• What to work on:
In this exercise, set down every entry that follows exactly as it appears.

• Data under study:
● ● ●

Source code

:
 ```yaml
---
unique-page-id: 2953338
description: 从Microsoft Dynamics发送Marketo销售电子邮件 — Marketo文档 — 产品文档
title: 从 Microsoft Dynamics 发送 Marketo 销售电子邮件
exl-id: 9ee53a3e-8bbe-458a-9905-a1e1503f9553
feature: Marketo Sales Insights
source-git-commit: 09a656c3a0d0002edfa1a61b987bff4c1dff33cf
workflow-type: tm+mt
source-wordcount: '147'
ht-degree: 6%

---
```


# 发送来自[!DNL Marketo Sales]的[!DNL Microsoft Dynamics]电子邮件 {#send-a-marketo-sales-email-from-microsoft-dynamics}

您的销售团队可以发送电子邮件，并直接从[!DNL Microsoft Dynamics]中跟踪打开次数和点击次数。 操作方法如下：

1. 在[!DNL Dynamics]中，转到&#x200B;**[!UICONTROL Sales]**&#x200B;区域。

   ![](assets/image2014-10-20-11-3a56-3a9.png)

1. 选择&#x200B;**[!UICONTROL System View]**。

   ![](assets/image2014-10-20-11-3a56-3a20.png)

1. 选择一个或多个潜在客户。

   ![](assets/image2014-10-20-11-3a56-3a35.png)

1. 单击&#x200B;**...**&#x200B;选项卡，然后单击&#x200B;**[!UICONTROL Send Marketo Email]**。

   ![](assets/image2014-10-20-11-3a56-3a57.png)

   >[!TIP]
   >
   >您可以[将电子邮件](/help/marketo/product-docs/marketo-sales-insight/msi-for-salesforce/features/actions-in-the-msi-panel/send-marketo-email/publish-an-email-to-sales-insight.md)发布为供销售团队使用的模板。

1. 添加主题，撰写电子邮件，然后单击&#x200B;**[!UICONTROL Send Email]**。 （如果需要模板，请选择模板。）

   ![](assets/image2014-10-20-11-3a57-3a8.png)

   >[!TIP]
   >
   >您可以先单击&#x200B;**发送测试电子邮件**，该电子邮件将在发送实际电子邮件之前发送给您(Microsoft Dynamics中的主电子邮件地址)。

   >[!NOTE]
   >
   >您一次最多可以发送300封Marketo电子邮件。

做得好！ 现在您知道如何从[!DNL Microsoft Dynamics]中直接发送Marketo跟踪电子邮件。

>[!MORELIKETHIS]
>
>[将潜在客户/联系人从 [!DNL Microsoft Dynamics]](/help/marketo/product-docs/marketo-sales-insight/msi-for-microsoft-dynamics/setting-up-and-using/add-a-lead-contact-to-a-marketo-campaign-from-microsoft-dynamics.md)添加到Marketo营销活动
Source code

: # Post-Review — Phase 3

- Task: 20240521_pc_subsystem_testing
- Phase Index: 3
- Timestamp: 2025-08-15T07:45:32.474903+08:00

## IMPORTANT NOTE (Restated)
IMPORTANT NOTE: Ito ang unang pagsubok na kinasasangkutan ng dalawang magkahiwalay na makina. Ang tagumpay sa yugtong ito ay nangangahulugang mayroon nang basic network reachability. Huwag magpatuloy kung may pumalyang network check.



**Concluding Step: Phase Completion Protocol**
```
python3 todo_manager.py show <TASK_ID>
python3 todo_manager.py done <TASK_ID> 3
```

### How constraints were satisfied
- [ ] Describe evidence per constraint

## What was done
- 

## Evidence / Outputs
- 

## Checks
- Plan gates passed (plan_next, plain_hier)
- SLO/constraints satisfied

● ● ●

• Answer space:
Source code

:
 ```yaml
---
unique-page-id: 2953338
description: 从Microsoft Dynamics发送Marketo销售电子邮件 — Marketo文档 — 产品文档
title: 从 Microsoft Dynamics 发送 Marketo 销售电子邮件
exl-id: 9ee53a3e-8bbe-458a-9905-a1e1503f9553
feature: Marketo Sales Insights
source-git-commit: 09a656c3a0d0002edfa1a61b987bff4c1dff33cf
workflow-type: tm+mt
source-wordcount: '147'
ht-degree: 6%

---
```


# 发送来自[!DNL Marketo Sales]的[!DNL Microsoft Dynamics]电子邮件 {#send-a-marketo-sales-email-from-microsoft-dynamics}

您的销售团队可以发送电子邮件，并直接从[!DNL Microsoft Dynamics]中跟踪打开次数和点击次数。 操作方法如下：

1. 在[!DNL Dynamics]中，转到&#x200B;**[!UICONTROL Sales]**&#x200B;区域。

   ![](assets/image2014-10-20-11-3a56-3a9.png)

1. 选择&#x200B;**[!UICONTROL System View]**。

   ![](assets/image2014-10-20-11-3a56-3a20.png)

1. 选择一个或多个潜在客户。

   ![](assets/image2014-10-20-11-3a56-3a35.png)

1. 单击&#x200B;**...**&#x200B;选项卡，然后单击&#x200B;**[!UICONTROL Send Marketo Email]**。

   ![](assets/image2014-10-20-11-3a56-3a57.png)

   >[!TIP]
   >
   >您可以[将电子邮件](/help/marketo/product-docs/marketo-sales-insight/msi-for-salesforce/features/actions-in-the-msi-panel/send-marketo-email/publish-an-email-to-sales-insight.md)发布为供销售团队使用的模板。

1. 添加主题，撰写电子邮件，然后单击&#x200B;**[!UICONTROL Send Email]**。 （如果需要模板，请选择模板。）

   ![](assets/image2014-10-20-11-3a57-3a8.png)

   >[!TIP]
   >
   >您可以先单击&#x200B;**发送测试电子邮件**，该电子邮件将在发送实际电子邮件之前发送给您(Microsoft Dynamics中的主电子邮件地址)。

   >[!NOTE]
   >
   >您一次最多可以发送300封Marketo电子邮件。

做得好！ 现在您知道如何从[!DNL Microsoft Dynamics]中直接发送Marketo跟踪电子邮件。

>[!MORELIKETHIS]
>
>[将潜在客户/联系人从 [!DNL Microsoft Dynamics]](/help/marketo/product-docs/marketo-sales-insight/msi-for-microsoft-dynamics/setting-up-and-using/add-a-lead-contact-to-a-marketo-campaign-from-microsoft-dynamics.md)添加到Marketo营销活动
Source code

: # Post-Review — Phase 3

- Task: 20240521_pc_subsystem_testing
- Phase Index: 3
- Timestamp: 2025-08-15T07:45:32.474903+08:00

## IMPORTANT NOTE (Restated)
IMPORTANT NOTE: Ito ang unang pagsubok na kinasasangkutan ng dalawang magkahiwalay na makina. Ang tagumpay sa yugtong ito ay nangangahulugang mayroon nang basic network reachability. Huwag magpatuloy kung may pumalyang network check.



**Concluding Step: Phase Completion Protocol**
```
python3 todo_manager.py show <TASK_ID>
python3 todo_manager.py done <TASK_ID> 3
```

### How constraints were satisfied
- [ ] Describe evidence per constraint

## What was done
- 

## Evidence / Outputs
- 

## Checks
- Plan gates passed (plan_next, plain_hier)
- SLO/constraints satisfied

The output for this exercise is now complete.